Background information
- Born: Michael Anthony Tatsuo Paulo May 19, 1956 (age 70) Honolulu, Hawaii, United States
- Genres: Jazz
- Occupation: Musician
- Instrument: Saxophone
- Website: michaelpaulo.com

= Michael Paulo =

American saxophonist (born 1956)

Michael Anthony Tatsuo Paulo (born May 19, 1956) is an American saxophonist.

==Biography==
Paulo was born and raised in Hawaii and is the son of pianist Rene Paulo. He is of Filipino and Japanese descent through his parents. He began playing the saxophone at the age of 15. After graduating from Saint Louis High School, he had the opportunity to attend North Texas State University on a music scholarship, but instead chose to join Hawaiian pop/rock band Kalapana, featuring on their four albums from 1975 to 1979. He recorded his first solo album, "Tats" in the Rainbow, which was released in Japan in 1977.

In 1981, he moved to Los Angeles. In 1988, he released his first major solo project entitled One Passion. He then released the albums Fusebox (1990), Save The Children (1994), My Heart And Soul (1996), Midnight Passion (1999), Sax For Christmas (2000), Beautiful (2004), and Michael Paulo Featuring David Benoit and the Magenta Symphony Orchestra (2010).

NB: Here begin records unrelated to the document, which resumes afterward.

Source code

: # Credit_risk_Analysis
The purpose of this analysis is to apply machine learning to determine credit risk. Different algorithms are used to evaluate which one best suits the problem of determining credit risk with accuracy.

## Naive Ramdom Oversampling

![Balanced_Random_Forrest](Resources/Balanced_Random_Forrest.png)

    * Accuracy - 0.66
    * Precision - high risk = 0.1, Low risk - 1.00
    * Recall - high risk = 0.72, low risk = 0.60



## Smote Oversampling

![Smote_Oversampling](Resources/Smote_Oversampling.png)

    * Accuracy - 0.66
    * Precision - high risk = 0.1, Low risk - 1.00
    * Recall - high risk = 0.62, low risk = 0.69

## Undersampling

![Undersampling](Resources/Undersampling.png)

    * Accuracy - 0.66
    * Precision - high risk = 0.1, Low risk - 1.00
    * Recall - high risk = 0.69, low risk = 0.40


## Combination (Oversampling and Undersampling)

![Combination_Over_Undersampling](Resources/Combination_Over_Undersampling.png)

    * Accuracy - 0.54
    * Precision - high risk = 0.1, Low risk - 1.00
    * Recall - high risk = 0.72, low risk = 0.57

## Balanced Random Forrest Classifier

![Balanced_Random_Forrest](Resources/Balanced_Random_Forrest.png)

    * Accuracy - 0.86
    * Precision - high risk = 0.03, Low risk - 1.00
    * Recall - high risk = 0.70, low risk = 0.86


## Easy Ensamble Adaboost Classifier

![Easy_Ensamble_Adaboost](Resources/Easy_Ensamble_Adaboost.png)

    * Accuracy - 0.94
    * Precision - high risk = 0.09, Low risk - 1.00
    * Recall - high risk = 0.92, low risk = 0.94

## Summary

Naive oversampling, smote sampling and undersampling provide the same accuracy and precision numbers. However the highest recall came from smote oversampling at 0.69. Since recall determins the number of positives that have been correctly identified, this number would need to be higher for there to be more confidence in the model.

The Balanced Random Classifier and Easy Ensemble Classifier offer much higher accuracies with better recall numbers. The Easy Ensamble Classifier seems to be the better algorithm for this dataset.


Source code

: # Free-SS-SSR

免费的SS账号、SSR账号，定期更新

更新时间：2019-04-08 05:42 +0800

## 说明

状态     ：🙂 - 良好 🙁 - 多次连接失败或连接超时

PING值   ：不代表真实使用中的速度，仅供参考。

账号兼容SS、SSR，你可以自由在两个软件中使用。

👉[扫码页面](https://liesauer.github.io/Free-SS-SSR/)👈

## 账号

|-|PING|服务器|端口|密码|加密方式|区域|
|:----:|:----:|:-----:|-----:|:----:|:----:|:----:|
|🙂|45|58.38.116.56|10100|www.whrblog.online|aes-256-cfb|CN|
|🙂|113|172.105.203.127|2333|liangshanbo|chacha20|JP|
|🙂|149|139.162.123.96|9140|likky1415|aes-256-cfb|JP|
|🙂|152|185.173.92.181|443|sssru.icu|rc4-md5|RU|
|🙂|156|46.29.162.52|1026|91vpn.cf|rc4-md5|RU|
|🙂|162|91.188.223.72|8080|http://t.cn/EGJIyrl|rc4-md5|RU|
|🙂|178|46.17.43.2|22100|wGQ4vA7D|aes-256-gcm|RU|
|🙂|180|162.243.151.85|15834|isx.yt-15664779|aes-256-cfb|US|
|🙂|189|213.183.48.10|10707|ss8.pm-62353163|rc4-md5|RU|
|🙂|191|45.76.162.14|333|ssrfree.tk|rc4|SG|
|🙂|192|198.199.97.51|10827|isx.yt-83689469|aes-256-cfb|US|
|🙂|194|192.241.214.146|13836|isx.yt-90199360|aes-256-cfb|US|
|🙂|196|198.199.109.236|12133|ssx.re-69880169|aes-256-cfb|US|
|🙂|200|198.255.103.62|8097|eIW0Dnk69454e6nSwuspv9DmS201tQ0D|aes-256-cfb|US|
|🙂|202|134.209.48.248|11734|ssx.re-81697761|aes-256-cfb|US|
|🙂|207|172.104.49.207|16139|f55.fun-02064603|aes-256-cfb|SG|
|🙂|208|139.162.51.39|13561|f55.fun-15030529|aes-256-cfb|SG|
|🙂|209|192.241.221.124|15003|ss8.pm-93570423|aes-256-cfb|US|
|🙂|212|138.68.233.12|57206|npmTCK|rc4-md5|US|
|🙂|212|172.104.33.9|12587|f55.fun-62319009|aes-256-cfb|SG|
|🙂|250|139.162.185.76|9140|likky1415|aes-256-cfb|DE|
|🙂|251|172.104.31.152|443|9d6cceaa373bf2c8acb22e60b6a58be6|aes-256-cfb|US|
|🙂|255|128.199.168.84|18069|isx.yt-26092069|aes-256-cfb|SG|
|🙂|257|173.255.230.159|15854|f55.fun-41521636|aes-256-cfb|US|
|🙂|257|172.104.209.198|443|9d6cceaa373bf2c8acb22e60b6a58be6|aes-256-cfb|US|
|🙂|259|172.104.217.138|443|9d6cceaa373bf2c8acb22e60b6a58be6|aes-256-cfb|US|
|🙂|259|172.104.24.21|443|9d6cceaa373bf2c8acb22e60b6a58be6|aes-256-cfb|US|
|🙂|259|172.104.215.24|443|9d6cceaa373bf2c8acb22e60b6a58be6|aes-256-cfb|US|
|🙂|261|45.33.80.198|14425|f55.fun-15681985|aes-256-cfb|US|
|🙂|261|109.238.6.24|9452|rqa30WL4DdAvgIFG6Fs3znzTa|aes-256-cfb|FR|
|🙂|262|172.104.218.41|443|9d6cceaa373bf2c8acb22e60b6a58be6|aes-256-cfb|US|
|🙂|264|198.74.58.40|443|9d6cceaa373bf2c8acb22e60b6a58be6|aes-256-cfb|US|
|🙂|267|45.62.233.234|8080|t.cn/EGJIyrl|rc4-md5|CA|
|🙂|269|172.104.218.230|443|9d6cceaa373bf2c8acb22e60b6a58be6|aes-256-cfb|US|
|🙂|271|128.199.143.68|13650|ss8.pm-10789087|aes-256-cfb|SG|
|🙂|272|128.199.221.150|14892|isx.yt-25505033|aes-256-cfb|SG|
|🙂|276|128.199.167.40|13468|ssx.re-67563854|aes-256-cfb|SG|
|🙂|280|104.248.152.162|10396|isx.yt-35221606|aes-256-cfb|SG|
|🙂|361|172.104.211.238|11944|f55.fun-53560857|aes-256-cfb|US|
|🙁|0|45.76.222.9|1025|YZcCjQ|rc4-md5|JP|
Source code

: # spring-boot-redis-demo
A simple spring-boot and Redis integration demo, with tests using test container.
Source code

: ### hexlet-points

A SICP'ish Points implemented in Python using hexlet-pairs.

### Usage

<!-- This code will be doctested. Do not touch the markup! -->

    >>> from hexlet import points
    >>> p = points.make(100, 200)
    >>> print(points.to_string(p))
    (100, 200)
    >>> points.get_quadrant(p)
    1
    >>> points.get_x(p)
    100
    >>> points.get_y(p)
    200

After a hiatus, he released his next album, Beautiful Day, in 2018.

In 1994, he launched his own music label, known as Noteworthy Records. He later launched another label, Apaulo Music Productions.

In 2020, a previously unreleased record by Miles Davis, on which Paulo was featured and was originally recorded in 1986, was released and reached number 1 on the Billboard jazz charts in its first week. In September 2023, he hosted a charity concert to raise money following the 2023 Hawaii wildfires. In October 2023, he released a version of his father's song "Here is Happiness", which became a number one hit in 1962, in honor of his father, after his death.

==Discography==
The following is a list of albums released by Michael Paulo.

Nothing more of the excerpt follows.